- _WHAT NEEDS TO BE DONE_
A complete, exact copy of the records below is the required result.

[Extracted records]

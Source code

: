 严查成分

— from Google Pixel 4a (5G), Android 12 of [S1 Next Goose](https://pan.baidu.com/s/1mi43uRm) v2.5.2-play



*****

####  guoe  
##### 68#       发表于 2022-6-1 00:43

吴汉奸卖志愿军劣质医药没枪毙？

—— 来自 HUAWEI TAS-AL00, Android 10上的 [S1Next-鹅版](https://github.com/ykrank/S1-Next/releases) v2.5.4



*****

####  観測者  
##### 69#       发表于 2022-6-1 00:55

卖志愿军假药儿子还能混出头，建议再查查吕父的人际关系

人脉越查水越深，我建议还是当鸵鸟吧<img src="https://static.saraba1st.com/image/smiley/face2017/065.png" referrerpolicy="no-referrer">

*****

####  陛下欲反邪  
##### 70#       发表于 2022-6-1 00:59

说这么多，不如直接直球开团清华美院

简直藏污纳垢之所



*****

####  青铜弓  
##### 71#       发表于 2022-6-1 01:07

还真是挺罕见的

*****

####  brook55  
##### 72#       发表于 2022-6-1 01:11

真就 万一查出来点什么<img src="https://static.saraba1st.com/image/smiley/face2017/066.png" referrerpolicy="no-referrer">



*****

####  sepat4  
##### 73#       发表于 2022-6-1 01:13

- _WRITTEN SOLUTION_
Source code

: 严查成分

— from Google Pixel 4a (5G), Android 12 of [S1 Next Goose](https://pan.baidu.com/s/1mi43uRm) v2.5.2-play



*****

####  guoe  
##### 68#       发表于 2022-6-1 00:43

吴汉奸卖志愿军劣质医药没枪毙？

—— 来自 HUAWEI TAS-AL00, Android 10上的 [S1Next-鹅版](https://github.com/ykrank/S1-Next/releases) v2.5.4



*****

####  観測者  
##### 69#       发表于 2022-6-1 00:55

卖志愿军假药儿子还能混出头，建议再查查吕父的人际关系

人脉越查水越深，我建议还是当鸵鸟吧<img src="https://static.saraba1st.com/image/smiley/face2017/065.png" referrerpolicy="no-referrer">

*****

####  陛下欲反邪  
##### 70#       发表于 2022-6-1 00:59

说这么多，不如直接直球开团清华美院

简直藏污纳垢之所



*****

####  青铜弓  
##### 71#       发表于 2022-6-1 01:07

还真是挺罕见的

*****

####  brook55  
##### 72#       发表于 2022-6-1 01:11

真就 万一查出来点什么<img src="https://static.saraba1st.com/image/smiley/face2017/066.png" referrerpolicy="no-referrer">



*****

####  sepat4  
##### 73#       发表于 2022-6-1 01:13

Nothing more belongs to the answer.